Granning began diffidently, for he was always slow at speech and the fluency of Marsh's recital intimidated him.

"I don't know that there's anything so interesting in my future," he began, turning the menu nervously in his hands and fixing a spot on the tablecloth where a wine stain broke the white monotony. "You see, I'm different from you fellows. You're facing life in a different sort of way. I'm not sure but what there's more danger in it than you think, but the fact is you're all looking for the gamble. You want what you want, Roscy, by the time you're thirty-five. Bojo and Fred want a million by the time they're thirty. You're looking for the easy way—the quick way. You may get it and then you may not. You've got friends, opportunities—perhaps you will."

"That's where you'll never learn, you old fossil," said Marsh. "If you'd get out and meet people, why, some time you'd strike a man with a nice fat contract in his pocket looking for just the reliable—" he stopped, not wishing to add, "old plodder that you are."

Granning shook his head emphatically. Among these boyish types he seemed of another generation, a rather roughly hewn type of a district leader of fixed purpose and irresistible momentum.
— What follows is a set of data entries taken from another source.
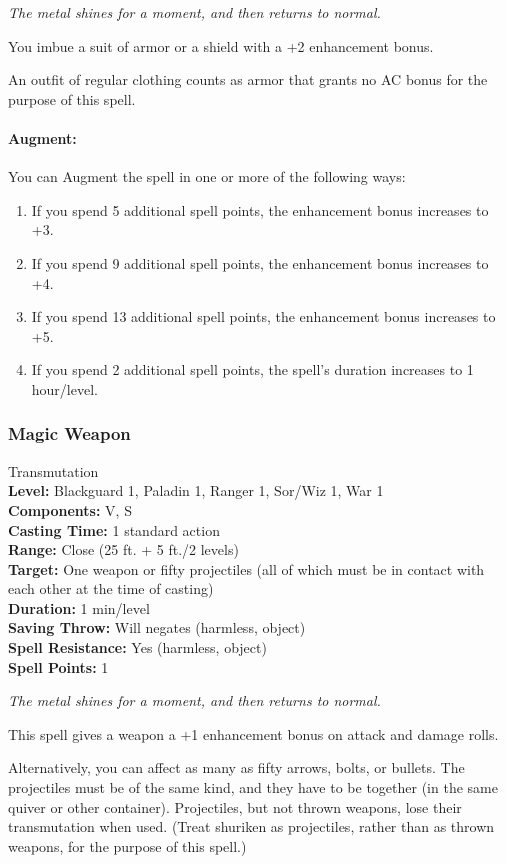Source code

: \emph{The metal shines for a moment, and then returns to normal.}

You imbue a suit of armor or a shield with a +2 enhancement bonus.

An outfit of regular clothing counts as armor that grants no AC bonus for the purpose of this spell.

\paragraph{Augment:} You can Augment the spell in one or more of the following ways:
\begin{enumerate}
 \item If you spend 5 additional spell points, the enhancement bonus increases to +3.
 \item If you spend 9 additional spell points, the enhancement bonus increases to +4.
 \item If you spend 13 additional spell points, the enhancement bonus increases to +5.
 \item If you spend 2 additional spell points, the spell's duration increases to 1 hour/level.
\end{enumerate}
\subsubsection{Magic Weapon}
\label{Spell:MagicWeapon}
Transmutation
\\ \textbf{Level:} Blackguard 1, Paladin 1, Ranger 1, Sor/Wiz 1, War 1
\\ \textbf{Components:} V, S
\\ \textbf{Casting Time:} 1 standard action
\\ \textbf{Range:} Close (25 ft. + 5 ft./2 levels)
\\ \textbf{Target:} One weapon or fifty projectiles (all of which must be in contact with each other at the time of casting)
\\ \textbf{Duration:} 1 min/level
\\ \textbf{Saving Throw:} Will negates (harmless, object)
\\ \textbf{Spell Resistance:} Yes (harmless, object)
\\ \textbf{Spell Points:} 1

\emph{The metal shines for a moment, and then returns to normal.}

This spell gives a weapon a +1 enhancement bonus on attack and damage rolls.

Alternatively, you can affect as many as fifty arrows, bolts, or bullets. 
The projectiles must be of the same kind, and they have to be together (in the same quiver or other container). 
Projectiles, but not thrown weapons, lose their transmutation when used. (Treat shuriken as projectiles, rather than as thrown weapons, for the purpose of this spell.)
"Not for me," he said decisively. "There's one thing I've got strong, where I have the start over you and a good thing it is, too: I know my limitations. I'm not starting where you are. My son will; I'm not. Hold up; it's the truth, and the truth is what we're telling. You can gamble with life—you've got something to fall back on. I'm the fellow who's got to build. Yes, I'll be honest. I want to make a million, too, I suppose, as Fred said, like every American does. After all, if you're out to make money, it's a good thing to try for something high. There isn't much chance for romance in what I'm doing. I've got to go up step by step, but it means more to me to get a fifty-dollar raise than that next million can mean to you, Roscy. That's because I look back, because I remember."

He stopped and the memories of the existence out of which he had dragged himself, of which he never spoke, threw thoughtful shadows over the broad forehead. All at once, taking a knife, he drew a long straight line on the table, inclining upward like the slope of a hill, with a cross at the bottom and one at the top, while the others looked on, puzzled.

"You see there's not much banging of drums or dancing in what I've got ahead and not much to tell until I get there. You know how a mole travels; well, that's me." He laid his finger on the cross at the bottom and then shifted it to the cross at the top. "Here's where I go in and here's where I come out. In between doesn't count."

"And what besides that?" said Bojo.

"Well," said Granning simply, "I don't know what else. I'd like to get off for a couple of months and see Europe and what they're doing over in France and Germany in the steel line."

"But all that'll happen. What would you really like to get out of life?" said Marsh, smiling—"you old unimaginative bear!"